To do
Retrieve every line from the records in which the word "flat" occurs.

── Exercise materials

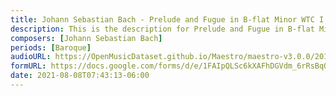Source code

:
 ```yaml
---
title: Johann Sebastian Bach - Prelude and Fugue in B-flat Minor WTC I BWV 867 (2)
description: This is the description for Prelude and Fugue in B-flat Minor WTC I BWV 867 by Johann Sebastian Bach
composers: [Johann Sebastian Bach]
periods: [Baroque]
audioURL: https://OpenMusicDataset.github.io/Maestro/maestro-v3.0.0/2013/ORIG-MIDI_02_7_7_13_Group__MID--AUDIO_15_R1_2013_wav--1.midi
formURL: https://docs.google.com/forms/d/e/1FAIpQLSc6kXAFhDGVdm_6rRsBqO71QUxbhVIqS0fnJO8RvERvhg31yA/viewform
date: 2021-08-08T07:43:13-06:00
---
```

────

Response to this exercise
title: Johann Sebastian Bach - Prelude and Fugue in B-flat Minor WTC I BWV 867 (2)
description: This is the description for Prelude and Fugue in B-flat Minor WTC I BWV 867 by Johann Sebastian Bach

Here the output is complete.